La muerte de un ser querido provoca, en primer lugar, un importante daño afectivo a sus más allegados. Más tarde, a la pérdida moral, se suma otra patrimonial, debido al cobro de las comisiones bancarias por cambio de titularidad de valores tras el fallecimiento de su originario titular.
Quizás convenga poner un ejemplo práctico. En el caso de que una persona tenga en posesión determinados valores financieros, por ejemplo acciones o bonos. Los mismos, por necesidad legal, constan depositados en una entidad financiera a su nombre. Si dicha persona fallece se abre su herencia y dichos títulos se adjudican al heredero al que corresponda en virtud del título hereditario. Ello implicaría, desde el punto de vista jurídico, que dichos títulos, mediante un mero asiento o anotación, se asignaran al nuevo titular o heredero.
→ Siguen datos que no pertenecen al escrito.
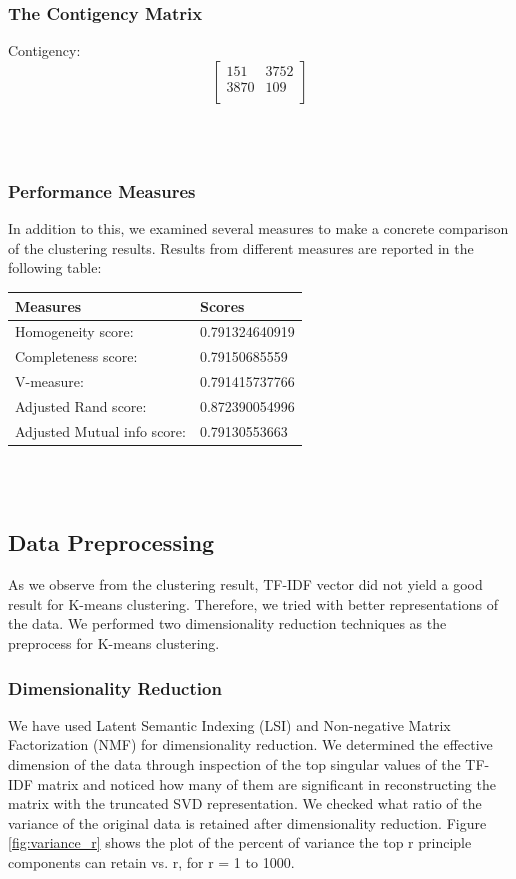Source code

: \documentclass{report}
\begin{document}
\subsubsection*{The Contigency Matrix}
Contigency: \[
\begin{bmatrix}
    151       & 3752\\
    3870       & 109\\
\end{bmatrix}
\]    

\\ \\

\subsubsection*{Performance Measures}
In addition to this, we examined several measures to make a concrete comparison of the clustering results. Results from different measures are reported in the following table: 

\begin{center}
\begin{tabu}{ | X[l] | X[r] | }
\hline
\textbf{Measures} & \textbf{Scores}  \\
\hline
Homogeneity score: & 0.791324640919  \\
\hline
Completeness score: & 0.79150685559   \\
\hline
V-measure: & 0.791415737766   \\
\hline
Adjusted Rand score: & 0.872390054996   \\
\hline
Adjusted Mutual info score: & 0.79130553663  \\
\hline   
\end{tabu}
\end{center}

\\ \\


\subsection*{Data Preprocessing}
As we observe from the clustering result, TF\--IDF vector did not yield a good result for K-means clustering. Therefore, we tried with better representations of the data. We performed two dimensionality reduction techniques as the preprocess for K-means clustering. 

\subsubsection{Dimensionality Reduction}
We have used Latent Semantic Indexing (LSI) and Non-negative Matrix Factorization (NMF) for dimensionality reduction. 
We determined the effective dimension of the data through inspection of the top singular values of the TF\--IDF matrix and noticed how many of them are significant in reconstructing the matrix with the truncated SVD representation. We checked what ratio of the variance of the original data is retained after dimensionality reduction. Figure \ref{fig:variance_r} shows the plot of the percent of variance the top r principle components can retain vs. r, for r = 1 to 1000.
\end{document}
La atribución de dichos valores es involuntaria, desde el punto de vista del heredero, dado que procede de un hecho luctuoso para su persona, como consiste el fallecimiento de su familiar. Pues bien, ante esta involuntariedad, y por el simple cambio de titularidad, las entidades cobran una comisión, que no sólo se aplica sobre el nominal del valor de la acción, sino sobre su valor efectivo de cotización real.
Esta actuación podría ponerse en entredicho por varios motivos:
.- No se trata de un servicio de cambio voluntariamente solicitado por el nuevo titular, ya que el cambio de titularidad se produce por un hecho natural: el fallecimiento del familiar.
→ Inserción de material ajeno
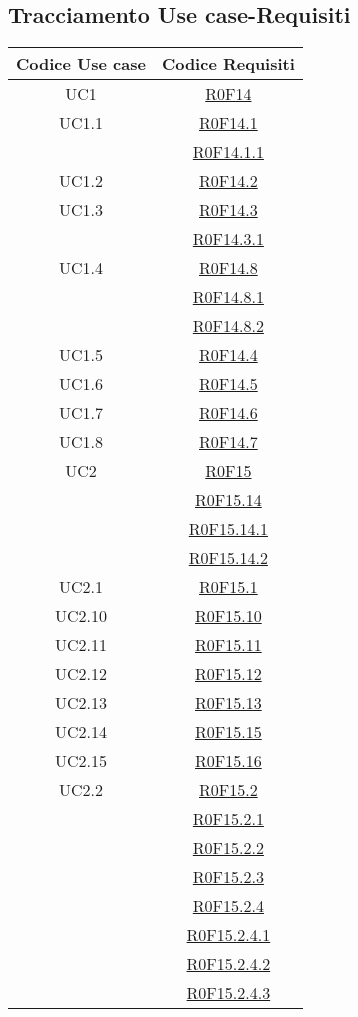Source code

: \documentclass[../AnalisiDeiRequisiti.tex]{subfiles}
\begin{document}
\subsection{Tracciamento Use case-Requisiti}
\normalsize
\begin{longtable}{|c|c|}
	\hline
	\textbf{Codice Use case} & \textbf{Codice Requisiti} \\
	\hline
	\endhead
	UC1 & \hyperlink{R0F14}{R0F14}\\\hline
	UC1.1 & \hyperlink{R0F14.1}{R0F14.1}\\& \hyperlink{R0F14.1.1}{R0F14.1.1}\\\hline
	UC1.2 & \hyperlink{R0F14.2}{R0F14.2}\\\hline
	UC1.3 & \hyperlink{R0F14.3}{R0F14.3}\\& \hyperlink{R0F14.3.1}{R0F14.3.1}\\\hline
	UC1.4 & \hyperlink{R0F14.8}{R0F14.8}\\& \hyperlink{R0F14.8.1}{R0F14.8.1}\\& \hyperlink{R0F14.8.2}{R0F14.8.2}\\\hline
	UC1.5 & \hyperlink{R0F14.4}{R0F14.4}\\\hline
	UC1.6 & \hyperlink{R0F14.5}{R0F14.5}\\\hline
	UC1.7 & \hyperlink{R0F14.6}{R0F14.6}\\\hline
	UC1.8 & \hyperlink{R0F14.7}{R0F14.7}\\\hline
	UC2 & \hyperlink{R0F15}{R0F15}\\& \hyperlink{R0F15.14}{R0F15.14}\\& \hyperlink{R0F15.14.1}{R0F15.14.1}\\& \hyperlink{R0F15.14.2}{R0F15.14.2}\\\hline
	UC2.1 & \hyperlink{R0F15.1}{R0F15.1}\\\hline
	UC2.10 & \hyperlink{R0F15.10}{R0F15.10}\\\hline
	UC2.11 & \hyperlink{R0F15.11}{R0F15.11}\\\hline
	UC2.12 & \hyperlink{R0F15.12}{R0F15.12}\\\hline
	UC2.13 & \hyperlink{R0F15.13}{R0F15.13}\\\hline
	UC2.14 & \hyperlink{R0F15.15}{R0F15.15}\\\hline
	UC2.15 & \hyperlink{R0F15.16}{R0F15.16}\\\hline
	UC2.2 & \hyperlink{R0F15.2}{R0F15.2}\\& \hyperlink{R0F15.2.1}{R0F15.2.1}\\& \hyperlink{R0F15.2.2}{R0F15.2.2}\\& \hyperlink{R0F15.2.3}{R0F15.2.3}\\& \hyperlink{R0F15.2.4}{R0F15.2.4}\\& \hyperlink{R0F15.2.4.1}{R0F15.2.4.1}\\& \hyperlink{R0F15.2.4.2}{R0F15.2.4.2}\\& \hyperlink{R0F15.2.4.3}{R0F15.2.4.3}\\\hline

\end{longtable}
\end{document}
.- El nuevo titular carece de voluntad de negociación con la entidad respecto al importe de esta comisión, y se ve conminado a aceptar la comisión impuesta unilateralmente por la entidad. Comisión, además, que desconoce, dado que no negoció la tarifa con la entidad, sino que fue el titular inicial quien lo hizo. A él le viene impuesta.
.- Se procede al cobro sobre el efectivo valor y no sobre el nominal depositado. En cuanto la tarifa, es la que imponga la entidad, dado que no suelen abrir margen alguno de negociación.